Hinweis- und Informationssystem der Versicherungswirtschaft

    Das Hinweis- und Informationssystem der Versicherungswirtschaft, kurz HIS, ist die Schufa der Versicherungen, wenn auch der Datenbestand der HIS lange nicht so beeindruckend ist.

    Hat die Schufa über 460 Millionen Einzeldaten von 66 Millionen Personen in ihrer Datenbank, sind im Hinweis- und Informationssystem der Versicherungswirtschaft „nur“ 9 Millionen Daten gespeichert.

    HIS seit 1993

    Angefangen hat alles erst 1993. Die HIS wurde als Warndatei im Kfz-Versicherungsbereich gegründet, um die Versicherer vor Versicherungsbetrug zu schützen.

    Später kamen die Sparten Unfall, Rechtsschutz, Sach, Leben und Transport mit Reisegepäck und Reiserücktritt hinzu.

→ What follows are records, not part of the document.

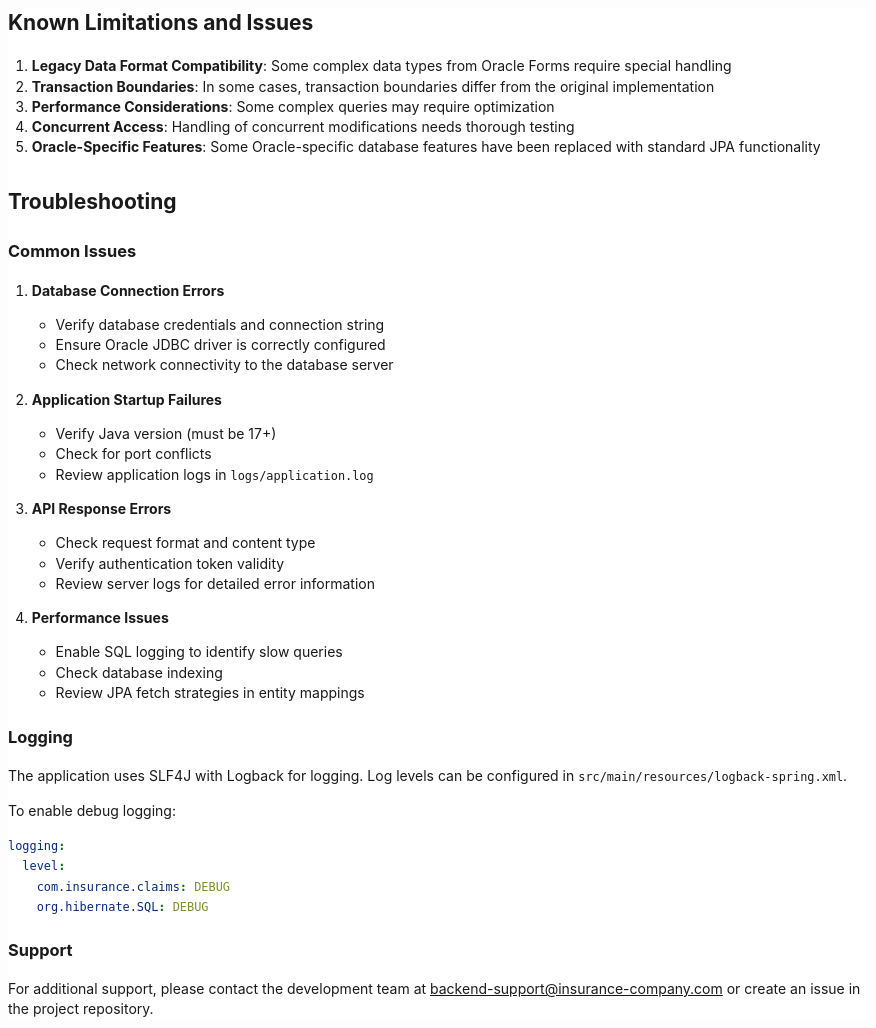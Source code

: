 ## Known Limitations and Issues

1. **Legacy Data Format Compatibility**: Some complex data types from Oracle Forms require special handling
2. **Transaction Boundaries**: In some cases, transaction boundaries differ from the original implementation
3. **Performance Considerations**: Some complex queries may require optimization
4. **Concurrent Access**: Handling of concurrent modifications needs thorough testing
5. **Oracle-Specific Features**: Some Oracle-specific database features have been replaced with standard JPA functionality

## Troubleshooting

### Common Issues

1. **Database Connection Errors**
   - Verify database credentials and connection string
   - Ensure Oracle JDBC driver is correctly configured
   - Check network connectivity to the database server

2. **Application Startup Failures**
   - Verify Java version (must be 17+)
   - Check for port conflicts
   - Review application logs in `logs/application.log`

3. **API Response Errors**
   - Check request format and content type
   - Verify authentication token validity
   - Review server logs for detailed error information

4. **Performance Issues**
   - Enable SQL logging to identify slow queries
   - Check database indexing
   - Review JPA fetch strategies in entity mappings

### Logging

The application uses SLF4J with Logback for logging. Log levels can be configured in `src/main/resources/logback-spring.xml`.

To enable debug logging:

```yaml
logging:
  level:
    com.insurance.claims: DEBUG
    org.hibernate.SQL: DEBUG
```

### Support

For additional support, please contact the development team at backend-support@insurance-company.com or create an issue in the project repository.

    Die Datei wird nach Sparten geführt, so dass übergreifende Auskünfte eigentlich nicht möglich sein sollen. Trotzdem ist der Zugriff auf mehrere Sparten im Einzelfall wohl nicht ausgeschlossen. Es gibt so gut wie keinen Versicherer, der das HIS nicht nutzt.

    Einwilligung bei Vertragsschluss

    Ohne Einwilligung dürfen die Daten der Kunden aus dem, Hinweis- und Informationssystem der Versicherungswirtschaft nicht weitergegeben werden.

    Kunden unterschreiben eine entsprechende Erklärung im Rahmen des Versicherungsvertragsabschlusses.

    Natürlich können sie die Einwilligung verweigern, doch das dürfte ähnliche Folgen haben, wie bei der Schufa – der Versicherungsvertrag wird im Zweifel nicht zustande kommen.

    Einzeldaten und eine Art Score

    Versicherer können sowohl Einzeldaten als auch eine Art Score beim HIS abrufen.

    So gibt es die Möglichkeit,von Krankheiten zu erfahren, die der Kunde anlässlich anderer Versicherungsabschlüsse angegeben hat, wenn eine Berufsunfähigkeitsversicherung abgeschlossen werden soll.

    Für Sachverhalte, die Leistungen der Versicherung zur Folge haben, oder für Schadensfälle werden nach bestimmten Kriterien Punkte vergeben.

    Das Verfahren im Einzelnen wird, wie beim Schufa Score auch, geheim gehalten. Wer danach 60 Punkte gesammelt hat, erhält eine entsprechenden Eintrag im HIS.

    Relevant sind auffällige Schadensfälle, die auf einen Versicherungsbetrug hinweisen. Auch manche durch den Versicherer veranlassten Vertragskündigungen landen im HIS.

    Auskünfte  anfordern

    Über Einträge im Hinweis- und Informationssystem müssen die Versicherer informieren. Außerdem können Auskünfte postalisch angefordert werden: Die Anschrift lautet:

    Gesamtverband der Deutschen Versicherungswirtschaft, Hinweis- und Informationssystem, Wilhelmstraße 43/43G, 10117 Berlin

    Die Vorder- und Rückseite des Personalausweises muss in Kopie beigefügt werden. Falsche Einträge müssen natürlich gelöscht werde.

    Ähnlich wie bei der Schufa, muss sich der Betroffene dazu sehr häufig nicht nur mit dem HIS, sondern auch mit den Informanten der Versicherungsgesellschaft auseinandersetzen.

    Gespeicherte Daten sind aus dem Hinweis- und Informationssystem der Versicherungswirtschaft nach 5 Jahren zu löschen.